(Excerpts from a dataset)
···
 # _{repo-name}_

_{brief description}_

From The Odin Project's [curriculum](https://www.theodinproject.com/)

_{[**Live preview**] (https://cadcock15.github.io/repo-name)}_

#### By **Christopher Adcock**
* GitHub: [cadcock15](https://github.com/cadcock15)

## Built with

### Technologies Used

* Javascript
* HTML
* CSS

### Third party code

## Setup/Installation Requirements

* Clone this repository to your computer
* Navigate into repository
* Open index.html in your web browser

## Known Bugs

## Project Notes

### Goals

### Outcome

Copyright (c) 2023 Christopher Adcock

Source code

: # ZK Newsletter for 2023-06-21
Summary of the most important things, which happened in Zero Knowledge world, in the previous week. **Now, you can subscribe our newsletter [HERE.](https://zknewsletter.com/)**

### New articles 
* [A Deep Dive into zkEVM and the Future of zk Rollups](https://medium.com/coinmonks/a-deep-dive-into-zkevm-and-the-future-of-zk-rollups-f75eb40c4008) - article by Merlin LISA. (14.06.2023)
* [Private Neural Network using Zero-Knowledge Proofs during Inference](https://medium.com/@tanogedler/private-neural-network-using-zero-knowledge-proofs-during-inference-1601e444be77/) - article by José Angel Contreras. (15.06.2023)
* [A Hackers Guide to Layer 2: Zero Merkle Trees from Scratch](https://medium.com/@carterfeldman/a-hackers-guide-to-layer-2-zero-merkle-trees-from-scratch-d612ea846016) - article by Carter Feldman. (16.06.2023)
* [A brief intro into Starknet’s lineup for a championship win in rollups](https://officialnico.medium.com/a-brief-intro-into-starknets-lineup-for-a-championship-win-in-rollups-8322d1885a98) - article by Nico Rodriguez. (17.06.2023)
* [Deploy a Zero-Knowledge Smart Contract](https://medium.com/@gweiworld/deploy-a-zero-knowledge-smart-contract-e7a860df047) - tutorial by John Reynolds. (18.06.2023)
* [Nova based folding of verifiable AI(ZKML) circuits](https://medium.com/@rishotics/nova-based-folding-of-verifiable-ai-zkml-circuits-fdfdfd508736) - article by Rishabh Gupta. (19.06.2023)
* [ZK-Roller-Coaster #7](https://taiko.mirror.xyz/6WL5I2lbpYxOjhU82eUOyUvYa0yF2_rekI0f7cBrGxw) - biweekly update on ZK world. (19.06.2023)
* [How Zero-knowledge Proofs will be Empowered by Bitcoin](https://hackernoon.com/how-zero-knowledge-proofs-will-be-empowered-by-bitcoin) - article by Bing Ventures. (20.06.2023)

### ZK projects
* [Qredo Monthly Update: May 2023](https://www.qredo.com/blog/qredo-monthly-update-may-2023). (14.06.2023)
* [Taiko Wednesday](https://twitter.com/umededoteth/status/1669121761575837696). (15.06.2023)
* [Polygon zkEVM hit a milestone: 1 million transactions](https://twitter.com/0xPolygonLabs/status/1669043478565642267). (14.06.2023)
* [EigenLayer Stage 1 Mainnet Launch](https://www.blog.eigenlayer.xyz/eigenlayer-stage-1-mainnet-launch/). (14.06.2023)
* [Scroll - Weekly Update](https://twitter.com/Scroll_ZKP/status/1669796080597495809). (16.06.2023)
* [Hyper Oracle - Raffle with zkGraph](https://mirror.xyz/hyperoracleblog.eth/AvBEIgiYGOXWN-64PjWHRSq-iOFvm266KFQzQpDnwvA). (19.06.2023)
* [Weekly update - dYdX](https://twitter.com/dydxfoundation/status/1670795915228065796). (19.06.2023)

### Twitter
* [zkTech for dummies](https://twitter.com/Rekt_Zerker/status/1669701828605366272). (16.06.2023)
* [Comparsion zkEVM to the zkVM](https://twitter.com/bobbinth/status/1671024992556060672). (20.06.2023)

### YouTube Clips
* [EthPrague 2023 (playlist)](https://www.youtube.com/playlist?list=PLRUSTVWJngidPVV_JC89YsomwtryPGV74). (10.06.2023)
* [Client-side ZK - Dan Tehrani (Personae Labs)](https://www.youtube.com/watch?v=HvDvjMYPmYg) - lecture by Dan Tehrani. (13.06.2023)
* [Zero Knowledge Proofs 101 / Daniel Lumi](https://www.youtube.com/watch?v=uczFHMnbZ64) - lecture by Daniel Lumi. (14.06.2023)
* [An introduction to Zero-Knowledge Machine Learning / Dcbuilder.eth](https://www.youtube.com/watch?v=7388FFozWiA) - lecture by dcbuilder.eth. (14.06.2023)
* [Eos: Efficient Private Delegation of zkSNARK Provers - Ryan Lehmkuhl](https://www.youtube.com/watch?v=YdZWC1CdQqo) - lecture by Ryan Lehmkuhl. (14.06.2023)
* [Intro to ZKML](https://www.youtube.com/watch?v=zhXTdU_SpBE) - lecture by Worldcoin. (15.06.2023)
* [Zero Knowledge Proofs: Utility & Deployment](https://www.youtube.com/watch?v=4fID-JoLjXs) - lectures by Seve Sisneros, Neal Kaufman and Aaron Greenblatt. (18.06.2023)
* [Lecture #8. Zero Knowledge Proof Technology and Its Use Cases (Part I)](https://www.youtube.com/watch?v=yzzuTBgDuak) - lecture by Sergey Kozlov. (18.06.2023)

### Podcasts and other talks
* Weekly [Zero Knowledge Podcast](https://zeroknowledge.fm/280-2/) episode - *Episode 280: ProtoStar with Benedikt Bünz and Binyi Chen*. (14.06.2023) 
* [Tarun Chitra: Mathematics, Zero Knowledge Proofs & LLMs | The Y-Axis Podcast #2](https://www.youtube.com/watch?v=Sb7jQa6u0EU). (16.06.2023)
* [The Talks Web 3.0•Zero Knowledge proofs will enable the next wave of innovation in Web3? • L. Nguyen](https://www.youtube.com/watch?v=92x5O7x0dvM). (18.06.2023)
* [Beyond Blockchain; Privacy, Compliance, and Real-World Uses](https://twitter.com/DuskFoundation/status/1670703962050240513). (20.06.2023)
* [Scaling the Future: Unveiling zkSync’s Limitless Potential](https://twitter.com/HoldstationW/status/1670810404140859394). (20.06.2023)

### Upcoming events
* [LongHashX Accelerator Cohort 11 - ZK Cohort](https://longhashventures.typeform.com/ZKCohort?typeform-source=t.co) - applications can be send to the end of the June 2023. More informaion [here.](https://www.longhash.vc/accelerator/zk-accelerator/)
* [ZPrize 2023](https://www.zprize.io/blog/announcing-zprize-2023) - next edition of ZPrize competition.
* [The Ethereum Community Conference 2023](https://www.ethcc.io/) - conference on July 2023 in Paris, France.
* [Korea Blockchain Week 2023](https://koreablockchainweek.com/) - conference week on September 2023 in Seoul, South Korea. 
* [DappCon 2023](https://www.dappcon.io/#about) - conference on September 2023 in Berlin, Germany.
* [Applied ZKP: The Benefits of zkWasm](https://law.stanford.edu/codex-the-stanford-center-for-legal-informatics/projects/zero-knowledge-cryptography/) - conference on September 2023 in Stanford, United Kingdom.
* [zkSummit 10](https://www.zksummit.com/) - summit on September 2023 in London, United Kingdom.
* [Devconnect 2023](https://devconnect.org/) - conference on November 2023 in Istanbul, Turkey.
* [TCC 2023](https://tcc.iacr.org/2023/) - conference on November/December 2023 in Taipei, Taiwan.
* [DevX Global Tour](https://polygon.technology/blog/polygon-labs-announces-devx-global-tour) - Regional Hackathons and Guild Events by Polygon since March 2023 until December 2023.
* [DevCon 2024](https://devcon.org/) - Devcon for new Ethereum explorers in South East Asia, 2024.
···
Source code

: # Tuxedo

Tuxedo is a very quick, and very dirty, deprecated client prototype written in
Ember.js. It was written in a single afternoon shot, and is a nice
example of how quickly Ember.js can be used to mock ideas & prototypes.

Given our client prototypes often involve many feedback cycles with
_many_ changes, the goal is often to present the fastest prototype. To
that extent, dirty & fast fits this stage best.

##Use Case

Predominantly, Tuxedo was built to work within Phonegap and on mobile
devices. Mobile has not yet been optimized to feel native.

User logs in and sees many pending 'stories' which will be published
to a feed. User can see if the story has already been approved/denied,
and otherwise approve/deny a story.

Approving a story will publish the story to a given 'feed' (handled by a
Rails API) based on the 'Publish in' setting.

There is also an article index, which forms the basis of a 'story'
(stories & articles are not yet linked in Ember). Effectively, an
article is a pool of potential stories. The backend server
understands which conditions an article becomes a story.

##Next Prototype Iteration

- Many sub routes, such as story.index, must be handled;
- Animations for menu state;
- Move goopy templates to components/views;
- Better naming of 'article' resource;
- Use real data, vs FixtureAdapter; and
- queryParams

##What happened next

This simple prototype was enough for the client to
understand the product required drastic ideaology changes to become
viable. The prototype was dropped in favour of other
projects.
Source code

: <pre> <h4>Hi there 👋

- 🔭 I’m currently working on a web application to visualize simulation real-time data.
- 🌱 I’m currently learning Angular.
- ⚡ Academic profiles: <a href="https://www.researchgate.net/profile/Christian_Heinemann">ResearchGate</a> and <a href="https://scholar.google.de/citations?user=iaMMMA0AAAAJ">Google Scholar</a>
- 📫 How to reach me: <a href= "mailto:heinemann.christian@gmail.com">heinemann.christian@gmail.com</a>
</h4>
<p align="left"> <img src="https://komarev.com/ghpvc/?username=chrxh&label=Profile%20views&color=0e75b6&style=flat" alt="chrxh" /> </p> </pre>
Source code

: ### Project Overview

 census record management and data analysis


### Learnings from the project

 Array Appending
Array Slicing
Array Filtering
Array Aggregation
···
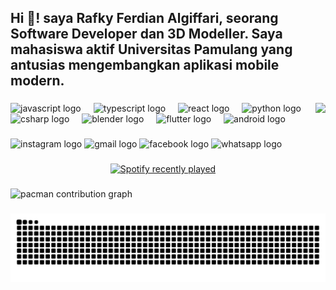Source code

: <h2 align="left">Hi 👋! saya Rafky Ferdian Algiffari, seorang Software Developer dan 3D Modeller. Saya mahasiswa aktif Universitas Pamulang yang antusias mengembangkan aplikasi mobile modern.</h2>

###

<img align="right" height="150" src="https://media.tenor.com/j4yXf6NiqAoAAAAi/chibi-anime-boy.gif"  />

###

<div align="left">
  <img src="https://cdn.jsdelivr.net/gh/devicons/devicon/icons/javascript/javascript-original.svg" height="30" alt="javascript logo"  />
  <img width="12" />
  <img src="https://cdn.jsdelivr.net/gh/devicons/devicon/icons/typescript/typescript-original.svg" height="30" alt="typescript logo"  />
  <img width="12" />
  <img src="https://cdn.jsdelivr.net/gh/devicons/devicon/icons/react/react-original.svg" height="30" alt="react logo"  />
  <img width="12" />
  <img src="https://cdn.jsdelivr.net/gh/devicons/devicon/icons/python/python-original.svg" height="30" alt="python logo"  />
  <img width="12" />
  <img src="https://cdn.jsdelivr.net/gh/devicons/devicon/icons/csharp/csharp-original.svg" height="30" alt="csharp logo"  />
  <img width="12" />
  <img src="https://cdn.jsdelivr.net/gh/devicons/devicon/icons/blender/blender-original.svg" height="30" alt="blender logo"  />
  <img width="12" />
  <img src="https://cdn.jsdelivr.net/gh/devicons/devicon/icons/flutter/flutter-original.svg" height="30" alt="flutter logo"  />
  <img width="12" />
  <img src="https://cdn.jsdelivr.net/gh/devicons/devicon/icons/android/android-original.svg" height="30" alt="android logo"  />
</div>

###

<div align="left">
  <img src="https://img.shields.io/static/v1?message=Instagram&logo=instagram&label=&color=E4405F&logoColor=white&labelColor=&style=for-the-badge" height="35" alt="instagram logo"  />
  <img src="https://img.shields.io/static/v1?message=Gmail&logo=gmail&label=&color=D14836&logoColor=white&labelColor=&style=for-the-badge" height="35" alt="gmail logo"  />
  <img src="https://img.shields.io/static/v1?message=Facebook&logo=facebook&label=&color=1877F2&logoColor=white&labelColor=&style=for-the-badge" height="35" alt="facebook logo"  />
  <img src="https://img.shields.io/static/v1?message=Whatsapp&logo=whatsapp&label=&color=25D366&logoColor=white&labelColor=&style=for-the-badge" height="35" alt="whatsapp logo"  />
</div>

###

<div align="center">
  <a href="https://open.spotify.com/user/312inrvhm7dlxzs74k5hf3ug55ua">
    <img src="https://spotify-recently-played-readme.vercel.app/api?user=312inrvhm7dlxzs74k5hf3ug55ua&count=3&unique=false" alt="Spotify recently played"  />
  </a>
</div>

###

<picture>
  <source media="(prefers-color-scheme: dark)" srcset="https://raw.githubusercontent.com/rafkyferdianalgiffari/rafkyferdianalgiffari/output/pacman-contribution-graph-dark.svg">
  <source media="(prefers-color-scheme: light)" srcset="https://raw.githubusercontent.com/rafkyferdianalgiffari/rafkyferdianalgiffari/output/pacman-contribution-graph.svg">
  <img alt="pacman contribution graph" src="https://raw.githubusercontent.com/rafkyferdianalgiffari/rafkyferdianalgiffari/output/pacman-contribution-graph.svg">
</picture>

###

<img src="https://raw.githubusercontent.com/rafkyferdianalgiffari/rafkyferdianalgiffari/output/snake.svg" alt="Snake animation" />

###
···
| WORK INSTRUCTIONS |
Whenever the string "logo" shows up in a line of the records, copy that line.

| RESULT |
  <img src="https://cdn.jsdelivr.net/gh/devicons/devicon/icons/javascript/javascript-original.svg" height="30" alt="javascript logo"  />
  <img src="https://cdn.jsdelivr.net/gh/devicons/devicon/icons/typescript/typescript-original.svg" height="30" alt="typescript logo"  />
  <img src="https://cdn.jsdelivr.net/gh/devicons/devicon/icons/react/react-original.svg" height="30" alt="react logo"  />
  <img src="https://cdn.jsdelivr.net/gh/devicons/devicon/icons/python/python-original.svg" height="30" alt="python logo"  />
  <img src="https://cdn.jsdelivr.net/gh/devicons/devicon/icons/csharp/csharp-original.svg" height="30" alt="csharp logo"  />
  <img src="https://cdn.jsdelivr.net/gh/devicons/devicon/icons/blender/blender-original.svg" height="30" alt="blender logo"  />
  <img src="https://cdn.jsdelivr.net/gh/devicons/devicon/icons/flutter/flutter-original.svg" height="30" alt="flutter logo"  />
  <img src="https://cdn.jsdelivr.net/gh/devicons/devicon/icons/android/android-original.svg" height="30" alt="android logo"  />
  <img src="https://img.shields.io/static/v1?message=Instagram&logo=instagram&label=&color=E4405F&logoColor=white&labelColor=&style=for-the-badge" height="35" alt="instagram logo"  />
  <img src="https://img.shields.io/static/v1?message=Gmail&logo=gmail&label=&color=D14836&logoColor=white&labelColor=&style=for-the-badge" height="35" alt="gmail logo"  />
  <img src="https://img.shields.io/static/v1?message=Facebook&logo=facebook&label=&color=1877F2&logoColor=white&labelColor=&style=for-the-badge" height="35" alt="facebook logo"  />
  <img src="https://img.shields.io/static/v1?message=Whatsapp&logo=whatsapp&label=&color=25D366&logoColor=white&labelColor=&style=for-the-badge" height="35" alt="whatsapp logo"  />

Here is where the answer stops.